_WHAT THE EXERCISE ASKS_: Return, word for word, every entry in the listing below, but not its images.

_EXTRACTED DATA_:
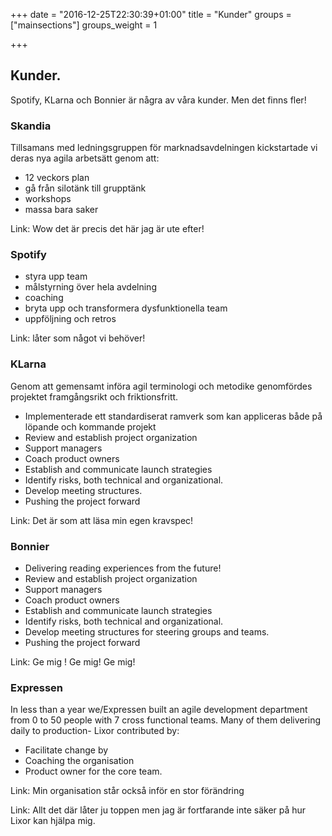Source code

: +++
date = "2016-12-25T22:30:39+01:00"
title = "Kunder"
groups = ["mainsections"]
groups_weight = 1

+++

## Kunder.
Spotify, KLarna och Bonnier är några av våra kunder. Men det finns fler!
<!--more-->

### Skandia
Tillsamans med ledningsgruppen för marknadsavdelningen kickstartade vi deras nya agila arbetsätt genom att:

* 12 veckors plan
* gå från silotänk till grupptänk
* workshops
* massa bara saker

Link: Wow det är precis det här jag är ute efter!

### Spotify

* styra upp team
* målstyrning över hela avdelning
* coaching
* bryta upp och transformera dysfunktionella team
* uppföljning och retros

Link: låter som något vi behöver!

### KLarna
Genom att gemensamt införa agil terminologi och metodike genomfördes projektet framgångsrikt och friktionsfritt. 

* Implementerade ett standardiserat ramverk som kan appliceras både på löpande och kommande projekt
* Review and establish project organization
* Support managers
* Coach product owners
* Establish and communicate launch strategies
* Identify risks, both technical and organizational.
* Develop meeting structures.
* Pushing the project forward

Link: Det är som att läsa min egen kravspec!

### Bonnier

* Delivering reading experiences from the future!
* Review and establish project organization
* Support managers
* Coach product owners
* Establish and communicate launch strategies
* Identify risks, both technical and organizational.
* Develop meeting structures for steering groups and teams.
* Pushing the project forward

Link: Ge mig ! Ge mig! Ge mig!

### Expressen
In less than a year we/Expressen built an agile development department from 0 to 50 people with 7 cross functional teams. Many of them delivering daily to production- Lixor contributed by:

* Facilitate change by 
* Coaching the organisation
* Product owner for the core team.

Link: Min organisation står också inför en stor förändring

Link: Allt det där låter ju toppen men jag är fortfarande inte säker på hur Lixor kan hjälpa mig.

_REPLY TO THE TASK_:
Source code

: +++
date = "2016-12-25T22:30:39+01:00"
title = "Kunder"
groups = ["mainsections"]
groups_weight = 1

+++

## Kunder.
Spotify, KLarna och Bonnier är några av våra kunder. Men det finns fler!
<!--more-->

### Skandia
Tillsamans med ledningsgruppen för marknadsavdelningen kickstartade vi deras nya agila arbetsätt genom att:

* 12 veckors plan
* gå från silotänk till grupptänk
* workshops
* massa bara saker

Link: Wow det är precis det här jag är ute efter!

### Spotify

* styra upp team
* målstyrning över hela avdelning
* coaching
* bryta upp och transformera dysfunktionella team
* uppföljning och retros

Link: låter som något vi behöver!

### KLarna
Genom att gemensamt införa agil terminologi och metodike genomfördes projektet framgångsrikt och friktionsfritt. 

* Implementerade ett standardiserat ramverk som kan appliceras både på löpande och kommande projekt
* Review and establish project organization
* Support managers
* Coach product owners
* Establish and communicate launch strategies
* Identify risks, both technical and organizational.
* Develop meeting structures.
* Pushing the project forward

Link: Det är som att läsa min egen kravspec!

### Bonnier

* Delivering reading experiences from the future!
* Review and establish project organization
* Support managers
* Coach product owners
* Establish and communicate launch strategies
* Identify risks, both technical and organizational.
* Develop meeting structures for steering groups and teams.
* Pushing the project forward

Link: Ge mig ! Ge mig! Ge mig!

### Expressen
In less than a year we/Expressen built an agile development department from 0 to 50 people with 7 cross functional teams. Many of them delivering daily to production- Lixor contributed by:

* Facilitate change by 
* Coaching the organisation
* Product owner for the core team.

Link: Min organisation står också inför en stor förändring

Link: Allt det där låter ju toppen men jag är fortfarande inte säker på hur Lixor kan hjälpa mig.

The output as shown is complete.